Friday, January 20, 2012
Angels vs. Rangers: leadoff men
By Mark Saxon
Ian Kinsler and Maicer Izturis bat leadoff, and that's about where the similarities end.
This is part of an occasional series comparing the rosters of the defending AL champion Texas Rangers and the rebuilt Angels, who could have the hottest rivalry in the league this year.
Neither team has the ideal leadoff hitter, but the Angels were -- and probably will be -- at a major disadvantage in setting the table for their big boppers. The two Angels who had the most at-bats leading off last year, Maicer Izturis and Erick Aybar, had on-base percentages in the leadoff role of .340 and .320 respectively. Izturis was slightly above-average, in other words, and Aybar was well below the league average.
The Rangers' Ian Kinsler was an offensive force, but you wonder whether the Rangers would have scored even more runs had he hit deeper in their lineup. He hit 32 home runs and 31 doubles as a leadoff hitter, getting on base at a .356 rate. But largely because of his slot in the order, only six of those home runs and 11 of those doubles came with runners on.

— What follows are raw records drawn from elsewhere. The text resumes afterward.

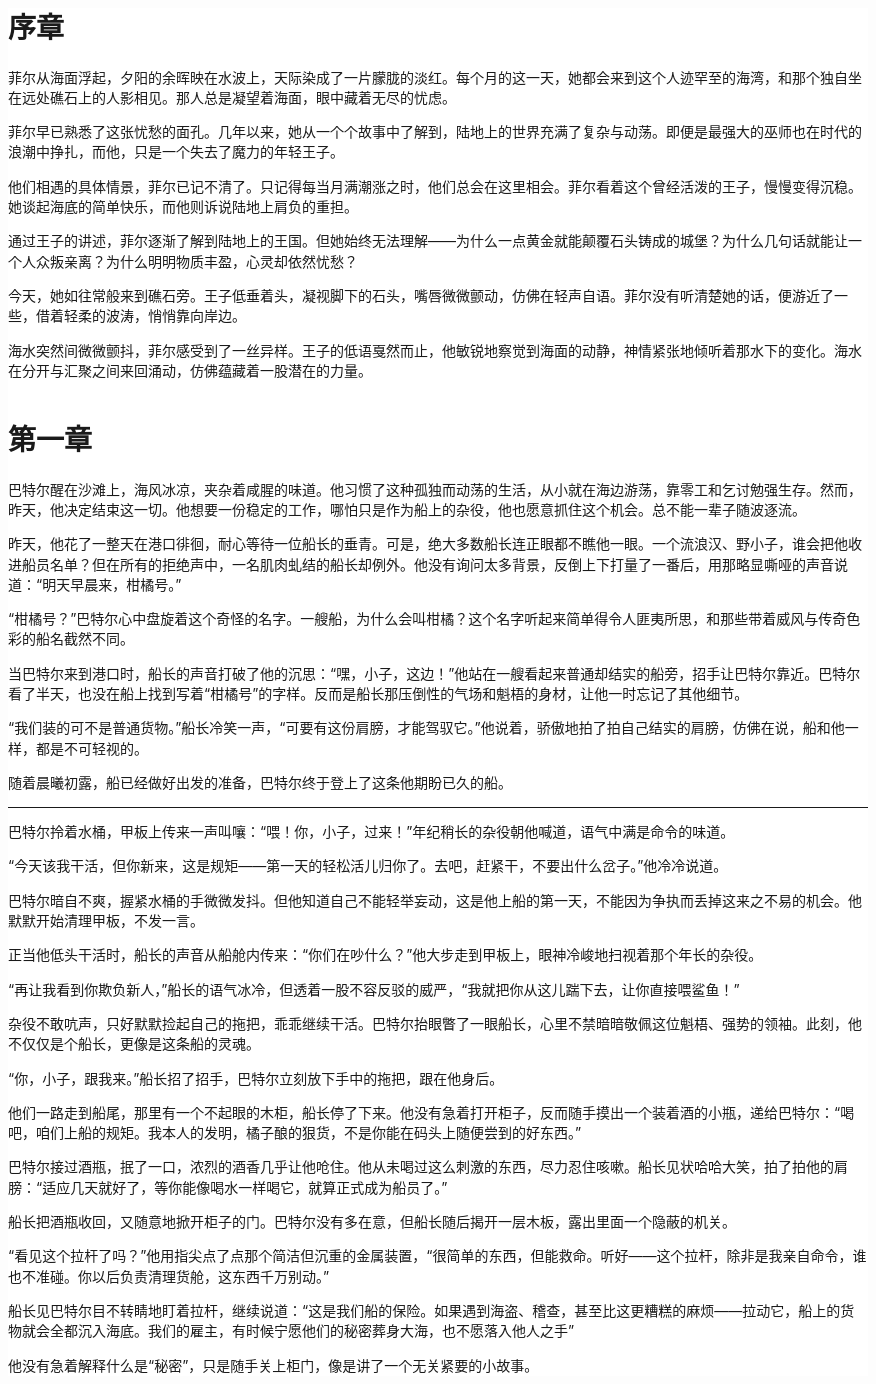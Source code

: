 # 序章

菲尔从海面浮起，夕阳的余晖映在水波上，天际染成了一片朦胧的淡红。每个月的这一天，她都会来到这个人迹罕至的海湾，和那个独自坐在远处礁石上的人影相见。那人总是凝望着海面，眼中藏着无尽的忧虑。

菲尔早已熟悉了这张忧愁的面孔。几年以来，她从一个个故事中了解到，陆地上的世界充满了复杂与动荡。即便是最强大的巫师也在时代的浪潮中挣扎，而他，只是一个失去了魔力的年轻王子。

他们相遇的具体情景，菲尔已记不清了。只记得每当月满潮涨之时，他们总会在这里相会。菲尔看着这个曾经活泼的王子，慢慢变得沉稳。她谈起海底的简单快乐，而他则诉说陆地上肩负的重担。

通过王子的讲述，菲尔逐渐了解到陆地上的王国。但她始终无法理解——为什么一点黄金就能颠覆石头铸成的城堡？为什么几句话就能让一个人众叛亲离？为什么明明物质丰盈，心灵却依然忧愁？

今天，她如往常般来到礁石旁。王子低垂着头，凝视脚下的石头，嘴唇微微颤动，仿佛在轻声自语。菲尔没有听清楚她的话，便游近了一些，借着轻柔的波涛，悄悄靠向岸边。

海水突然间微微颤抖，菲尔感受到了一丝异样。王子的低语戛然而止，他敏锐地察觉到海面的动静，神情紧张地倾听着那水下的变化。海水在分开与汇聚之间来回涌动，仿佛蕴藏着一股潜在的力量。

# 第一章

巴特尔醒在沙滩上，海风冰凉，夹杂着咸腥的味道。他习惯了这种孤独而动荡的生活，从小就在海边游荡，靠零工和乞讨勉强生存。然而，昨天，他决定结束这一切。他想要一份稳定的工作，哪怕只是作为船上的杂役，他也愿意抓住这个机会。总不能一辈子随波逐流。

昨天，他花了一整天在港口徘徊，耐心等待一位船长的垂青。可是，绝大多数船长连正眼都不瞧他一眼。一个流浪汉、野小子，谁会把他收进船员名单？但在所有的拒绝声中，一名肌肉虬结的船长却例外。他没有询问太多背景，反倒上下打量了一番后，用那略显嘶哑的声音说道：“明天早晨来，柑橘号。”

“柑橘号？”巴特尔心中盘旋着这个奇怪的名字。一艘船，为什么会叫柑橘？这个名字听起来简单得令人匪夷所思，和那些带着威风与传奇色彩的船名截然不同。

当巴特尔来到港口时，船长的声音打破了他的沉思：“嘿，小子，这边！”他站在一艘看起来普通却结实的船旁，招手让巴特尔靠近。巴特尔看了半天，也没在船上找到写着“柑橘号”的字样。反而是船长那压倒性的气场和魁梧的身材，让他一时忘记了其他细节。

“我们装的可不是普通货物。”船长冷笑一声，“可要有这份肩膀，才能驾驭它。”他说着，骄傲地拍了拍自己结实的肩膀，仿佛在说，船和他一样，都是不可轻视的。

随着晨曦初露，船已经做好出发的准备，巴特尔终于登上了这条他期盼已久的船。

------

巴特尔拎着水桶，甲板上传来一声叫嚷：“喂！你，小子，过来！”年纪稍长的杂役朝他喊道，语气中满是命令的味道。

“今天该我干活，但你新来，这是规矩——第一天的轻松活儿归你了。去吧，赶紧干，不要出什么岔子。”他冷冷说道。

巴特尔暗自不爽，握紧水桶的手微微发抖。但他知道自己不能轻举妄动，这是他上船的第一天，不能因为争执而丢掉这来之不易的机会。他默默开始清理甲板，不发一言。

正当他低头干活时，船长的声音从船舱内传来：“你们在吵什么？”他大步走到甲板上，眼神冷峻地扫视着那个年长的杂役。

“再让我看到你欺负新人，”船长的语气冰冷，但透着一股不容反驳的威严，“我就把你从这儿踹下去，让你直接喂鲨鱼！”

杂役不敢吭声，只好默默捡起自己的拖把，乖乖继续干活。巴特尔抬眼瞥了一眼船长，心里不禁暗暗敬佩这位魁梧、强势的领袖。此刻，他不仅仅是个船长，更像是这条船的灵魂。

“你，小子，跟我来。”船长招了招手，巴特尔立刻放下手中的拖把，跟在他身后。

他们一路走到船尾，那里有一个不起眼的木柜，船长停了下来。他没有急着打开柜子，反而随手摸出一个装着酒的小瓶，递给巴特尔：“喝吧，咱们上船的规矩。我本人的发明，橘子酿的狠货，不是你能在码头上随便尝到的好东西。”

巴特尔接过酒瓶，抿了一口，浓烈的酒香几乎让他呛住。他从未喝过这么刺激的东西，尽力忍住咳嗽。船长见状哈哈大笑，拍了拍他的肩膀：“适应几天就好了，等你能像喝水一样喝它，就算正式成为船员了。”

船长把酒瓶收回，又随意地掀开柜子的门。巴特尔没有多在意，但船长随后揭开一层木板，露出里面一个隐蔽的机关。

“看见这个拉杆了吗？”他用指尖点了点那个简洁但沉重的金属装置，“很简单的东西，但能救命。听好——这个拉杆，除非是我亲自命令，谁也不准碰。你以后负责清理货舱，这东西千万别动。”

船长见巴特尔目不转睛地盯着拉杆，继续说道：“这是我们船的保险。如果遇到海盗、稽查，甚至比这更糟糕的麻烦——拉动它，船上的货物就会全都沉入海底。我们的雇主，有时候宁愿他们的秘密葬身大海，也不愿落入他人之手”

他没有急着解释什么是“秘密”，只是随手关上柜门，像是讲了一个无关紧要的小故事。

Texas manager Ron Washington might want to consider using Elvis Andrus once again as his leadoff hitter as Andrus had a .419 on-base percentage in a handful of games batting first. That would allow Kinsler to hit in a more suitable role, maybe second or seventh, say. The problem for Washington isn't really a problem. He has so many powerful hitters, finding a suitable spot for Kinsler isn't easy.
Angels manager Mike Scioscia figures to experiment more and more with using his fastest player, Peter Bourjos, in the leadoff spot. If the Angels are lucky, he'll grow into the role along the lines of Boston's Jacoby Ellsbury, who was easily the league's best leadoff hitter last year. Ellsbury is four years older than Bourjos and the Angels center fielder was rapidly improving as a hitter, so Bourjos looks like a candidate to take over the role. One key difference, of course, is that Ellsbury has shown a much greater willingness to walk. His career on-base percentage of .354 is 52 points higher than Bourjos'.
If Bourjos shows he's not ready to hit first, the Angels always have top prospect Mike Trout standing by. If they can find a place for him, he just might lock down the leadoff spot for the next 10 or 15 years. For now, advantage Rangers.